そのため、缶容器の自販機に移行している同業他社も多いのですが、当社は香りとコクのある紙コップのコーヒーを提供できているのが強みです。紙コップ式は使用するコーヒー豆を選べることから、お客様の満足度を高める高品質路線を推し進めることもできています。
ネイル販売の事業化を決断させた亡母への想い
将来を見据えては既存事業の収益性を高めつつ、新規事業にも乗り出しています。自販機オペレーター業以外の新規事業としては、硬貨を多く扱う自販機オペレーター業から派生したコインランドリー関連事業のほか、自販機オペレーター業とは無関係のネイル販売事業に参入しています。
ネイル販売事業は2019年に立ち上げたのですが、きっかけとなったのは私の母がリンパがんを患ったことでした。母は身なりに気を遣い、どんなときもお化粧やマニキュアを欠かさない女性らしい人でしたが、治療過程の薬の副作用で指先の爪が黒くなってしまったのです。

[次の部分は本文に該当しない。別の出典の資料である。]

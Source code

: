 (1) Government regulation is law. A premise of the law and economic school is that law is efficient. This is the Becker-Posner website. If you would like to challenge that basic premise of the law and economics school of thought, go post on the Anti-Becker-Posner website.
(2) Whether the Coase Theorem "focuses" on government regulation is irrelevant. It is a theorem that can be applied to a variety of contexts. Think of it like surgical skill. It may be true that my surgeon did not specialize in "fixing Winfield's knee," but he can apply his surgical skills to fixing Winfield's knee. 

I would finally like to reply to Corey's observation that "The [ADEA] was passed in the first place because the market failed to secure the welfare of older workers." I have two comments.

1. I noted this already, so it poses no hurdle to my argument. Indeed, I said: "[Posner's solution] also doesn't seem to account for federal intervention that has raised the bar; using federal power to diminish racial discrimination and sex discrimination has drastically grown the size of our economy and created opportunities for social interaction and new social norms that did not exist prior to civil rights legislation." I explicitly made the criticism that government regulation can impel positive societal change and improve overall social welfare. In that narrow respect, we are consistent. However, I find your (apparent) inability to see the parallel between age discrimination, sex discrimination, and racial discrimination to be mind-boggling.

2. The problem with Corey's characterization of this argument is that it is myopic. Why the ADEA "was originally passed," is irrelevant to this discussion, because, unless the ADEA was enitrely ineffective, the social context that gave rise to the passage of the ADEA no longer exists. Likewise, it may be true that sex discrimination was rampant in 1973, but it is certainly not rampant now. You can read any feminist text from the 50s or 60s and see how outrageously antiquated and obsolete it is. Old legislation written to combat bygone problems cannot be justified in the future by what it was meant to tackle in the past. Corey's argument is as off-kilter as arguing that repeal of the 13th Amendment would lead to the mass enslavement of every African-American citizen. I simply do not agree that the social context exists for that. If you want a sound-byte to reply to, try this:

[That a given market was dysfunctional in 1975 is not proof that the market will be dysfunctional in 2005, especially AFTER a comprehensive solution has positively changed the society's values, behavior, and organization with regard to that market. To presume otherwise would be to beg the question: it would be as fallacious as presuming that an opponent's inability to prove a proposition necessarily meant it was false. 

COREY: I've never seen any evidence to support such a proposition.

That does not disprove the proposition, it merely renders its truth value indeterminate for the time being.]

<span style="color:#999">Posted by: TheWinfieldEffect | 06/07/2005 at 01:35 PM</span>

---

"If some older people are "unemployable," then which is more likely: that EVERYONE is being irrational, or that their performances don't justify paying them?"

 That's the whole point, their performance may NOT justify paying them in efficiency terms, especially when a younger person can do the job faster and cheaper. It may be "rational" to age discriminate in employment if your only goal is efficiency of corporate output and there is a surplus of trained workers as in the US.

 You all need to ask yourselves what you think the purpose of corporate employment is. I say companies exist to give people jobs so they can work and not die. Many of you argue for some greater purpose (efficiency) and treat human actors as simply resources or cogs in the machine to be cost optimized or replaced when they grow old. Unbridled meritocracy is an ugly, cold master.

当時のマニュキュアは非常に成分が強かった上、指先で酸素を測定する必要があることから、マニキュアの使用は病院から止められていました。数ヶ月後、母は亡くなりましたが、私の目には黒くなってしまった指先を病床でじっと見ている母の姿が目に焼き付いたままでした。

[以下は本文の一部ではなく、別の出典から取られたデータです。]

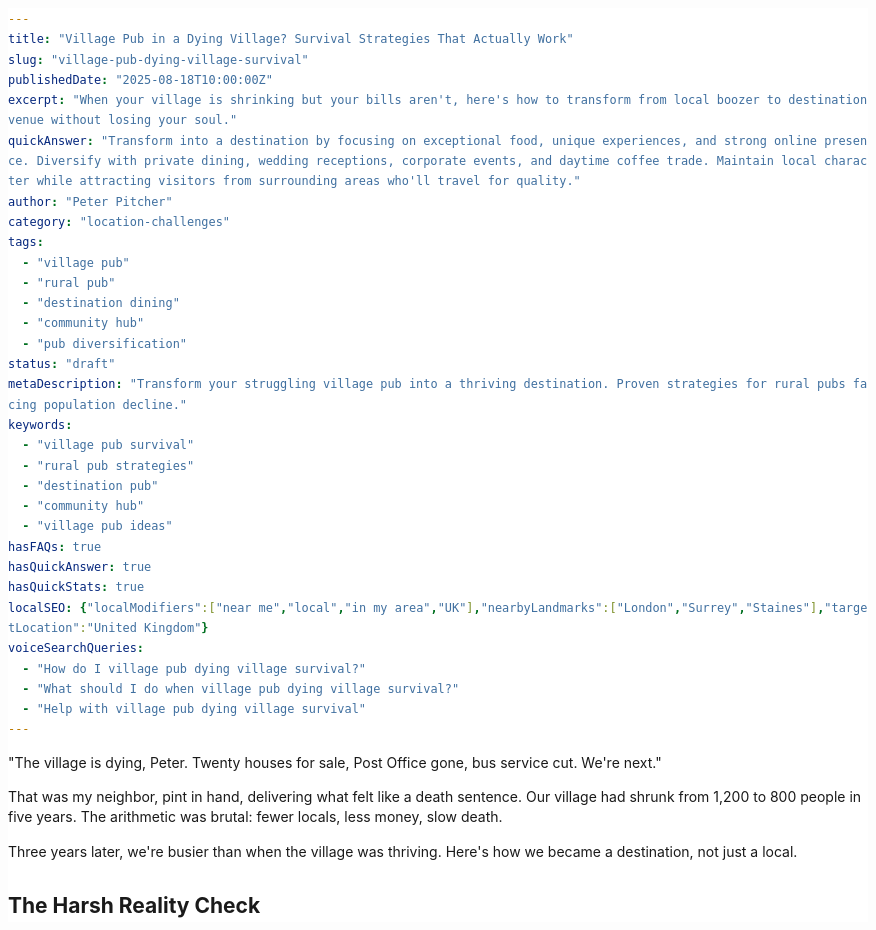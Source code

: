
 ```yaml
---
title: "Village Pub in a Dying Village? Survival Strategies That Actually Work"
slug: "village-pub-dying-village-survival"
publishedDate: "2025-08-18T10:00:00Z"
excerpt: "When your village is shrinking but your bills aren't, here's how to transform from local boozer to destination venue without losing your soul."
quickAnswer: "Transform into a destination by focusing on exceptional food, unique experiences, and strong online presence. Diversify with private dining, wedding receptions, corporate events, and daytime coffee trade. Maintain local character while attracting visitors from surrounding areas who'll travel for quality."
author: "Peter Pitcher"
category: "location-challenges"
tags:
  - "village pub"
  - "rural pub"
  - "destination dining"
  - "community hub"
  - "pub diversification"
status: "draft"
metaDescription: "Transform your struggling village pub into a thriving destination. Proven strategies for rural pubs facing population decline."
keywords:
  - "village pub survival"
  - "rural pub strategies"
  - "destination pub"
  - "community hub"
  - "village pub ideas"
hasFAQs: true
hasQuickAnswer: true
hasQuickStats: true
localSEO: {"localModifiers":["near me","local","in my area","UK"],"nearbyLandmarks":["London","Surrey","Staines"],"targetLocation":"United Kingdom"}
voiceSearchQueries:
  - "How do I village pub dying village survival?"
  - "What should I do when village pub dying village survival?"
  - "Help with village pub dying village survival"
---
```


"The village is dying, Peter. Twenty houses for sale, Post Office gone, bus service cut. We're next."

That was my neighbor, pint in hand, delivering what felt like a death sentence. Our village had shrunk from 1,200 to 800 people in five years. The arithmetic was brutal: fewer locals, less money, slow death.

Three years later, we're busier than when the village was thriving. Here's how we became a destination, not just a local.

## The Harsh Reality Check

それから年月が経ち、私はフランスのネイルブランド「nailmatic」に出会いました。このネイルは、石油系溶剤で使用する発がん性物質を一切含まず、植物性由来の成分でできています。環境や自爪に優しいネイルは、フランスでは妊婦の方、がん患者の方にも利用され、喜ばれていると聞いて共感しました。

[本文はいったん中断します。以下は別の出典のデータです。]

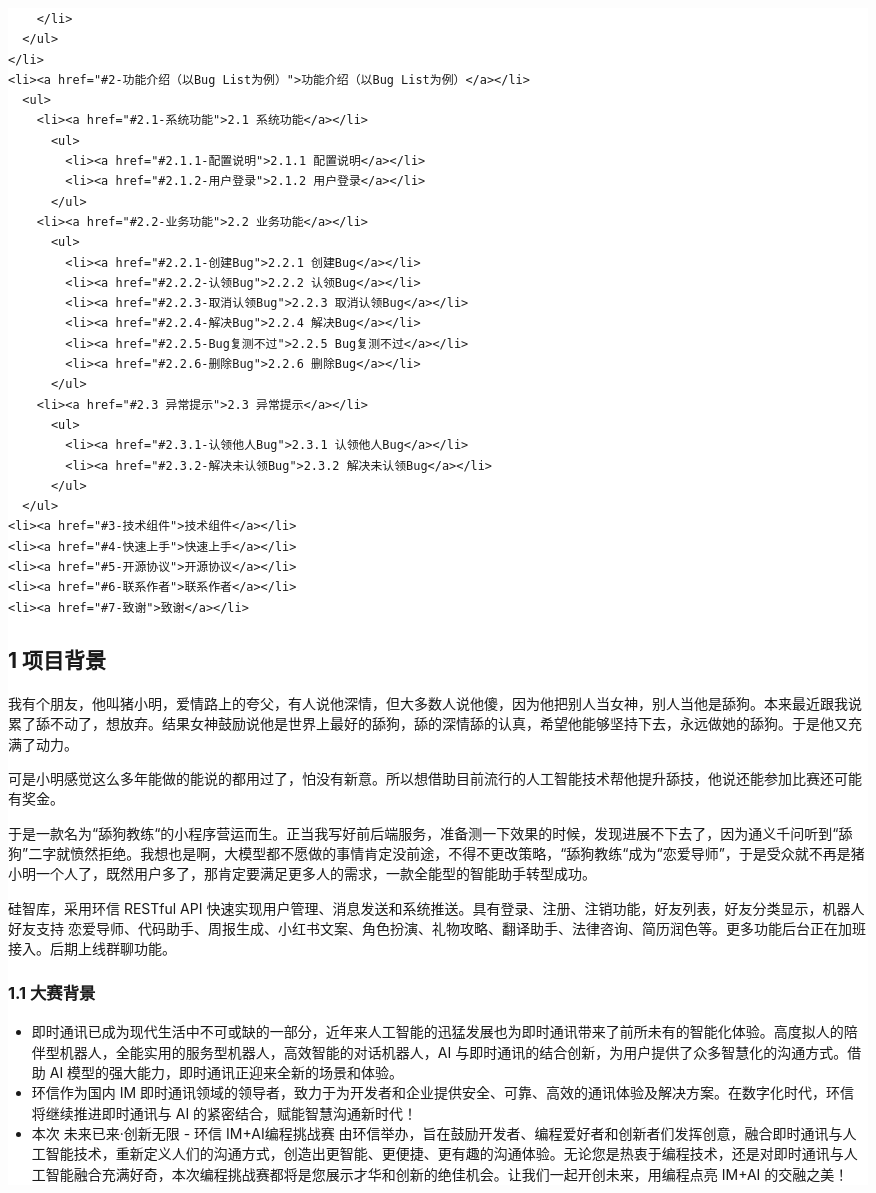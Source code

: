         </li>
      </ul>
    </li>
    <li><a href="#2-功能介绍（以Bug List为例）">功能介绍（以Bug List为例）</a></li>
      <ul>
        <li><a href="#2.1-系统功能">2.1 系统功能</a></li>
          <ul>
            <li><a href="#2.1.1-配置说明">2.1.1 配置说明</a></li>
            <li><a href="#2.1.2-用户登录">2.1.2 用户登录</a></li>
          </ul>
        <li><a href="#2.2-业务功能">2.2 业务功能</a></li>
          <ul>
            <li><a href="#2.2.1-创建Bug">2.2.1 创建Bug</a></li>
            <li><a href="#2.2.2-认领Bug">2.2.2 认领Bug</a></li>
            <li><a href="#2.2.3-取消认领Bug">2.2.3 取消认领Bug</a></li>
            <li><a href="#2.2.4-解决Bug">2.2.4 解决Bug</a></li>
            <li><a href="#2.2.5-Bug复测不过">2.2.5 Bug复测不过</a></li>
            <li><a href="#2.2.6-删除Bug">2.2.6 删除Bug</a></li>
          </ul>
        <li><a href="#2.3 异常提示">2.3 异常提示</a></li>
          <ul>
            <li><a href="#2.3.1-认领他人Bug">2.3.1 认领他人Bug</a></li>
            <li><a href="#2.3.2-解决未认领Bug">2.3.2 解决未认领Bug</a></li>
          </ul>
      </ul>
    <li><a href="#3-技术组件">技术组件</a></li>
    <li><a href="#4-快速上手">快速上手</a></li>
    <li><a href="#5-开源协议">开源协议</a></li>
    <li><a href="#6-联系作者">联系作者</a></li>
    <li><a href="#7-致谢">致谢</a></li>
  </ol>
</details>


## 1 项目背景

我有个朋友，他叫猪小明，爱情路上的夸父，有人说他深情，但大多数人说他傻，因为他把别人当女神，别人当他是舔狗。本来最近跟我说累了舔不动了，想放弃。结果女神鼓励说他是世界上最好的舔狗，舔的深情舔的认真，希望他能够坚持下去，永远做她的舔狗。于是他又充满了动力。

可是小明感觉这么多年能做的能说的都用过了，怕没有新意。所以想借助目前流行的人工智能技术帮他提升舔技，他说还能参加比赛还可能有奖金。

于是一款名为“舔狗教练“的小程序营运而生。正当我写好前后端服务，准备测一下效果的时候，发现进展不下去了，因为通义千问听到“舔狗”二字就愤然拒绝。我想也是啊，大模型都不愿做的事情肯定没前途，不得不更改策略，“舔狗教练“成为“恋爱导师”，于是受众就不再是猪小明一个人了，既然用户多了，那肯定要满足更多人的需求，一款全能型的智能助手转型成功。

硅智库，采用环信 RESTful API 快速实现用户管理、消息发送和系统推送。具有登录、注册、注销功能，好友列表，好友分类显示，机器人好友支持 恋爱导师、代码助手、周报生成、小红书文案、角色扮演、礼物攻略、翻译助手、法律咨询、简历润色等。更多功能后台正在加班接入。后期上线群聊功能。


### 1.1 大赛背景
*  即时通讯已成为现代生活中不可或缺的一部分，近年来人工智能的迅猛发展也为即时通讯带来了前所未有的智能化体验。高度拟人的陪伴型机器人，全能实用的服务型机器人，高效智能的对话机器人，AI 与即时通讯的结合创新，为用户提供了众多智慧化的沟通方式。借助 AI 模型的强大能力，即时通讯正迎来全新的场景和体验。
*  环信作为国内 IM 即时通讯领域的领导者，致力于为开发者和企业提供安全、可靠、高效的通讯体验及解决方案。在数字化时代，环信将继续推进即时通讯与 AI 的紧密结合，赋能智慧沟通新时代！
*  本次 未来已来·创新无限 - 环信 IM+AI编程挑战赛 由环信举办，旨在鼓励开发者、编程爱好者和创新者们发挥创意，融合即时通讯与人工智能技术，重新定义人们的沟通方式，创造出更智能、更便捷、更有趣的沟通体验。无论您是热衷于编程技术，还是对即时通讯与人工智能融合充满好奇，本次编程挑战赛都将是您展示才华和创新的绝佳机会。让我们一起开创未来，用编程点亮 IM+AI 的交融之美！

私は「もっと前にこのネイルを知り、母の指先に塗ることができていたら、どれだけ喜んでくれただろうか」と考えたと同時に、多くの方にもこのネイルを知ってほしいと思いました。母と同じ病気の女性が指先から美しくなり、心も輝けるのであれば、より社会が豊かになり、天国の母もきっと笑顔になってくれると信じています。
どの事業や取り組みでも、お客様満足度No.1に!
「時代の変化・お客様のニーズを的確に捉え、高品質なサービスと安全でサービスを提供していく」という経営理念は、どの事業や取り組みであっても変わりません。
これからも日々変化する時代に柔軟に対応しながら、「高品質なサービスと安全性で充実したひととき」をお届けできる、お客様満足度No.1の会社づくりを目指してまいります。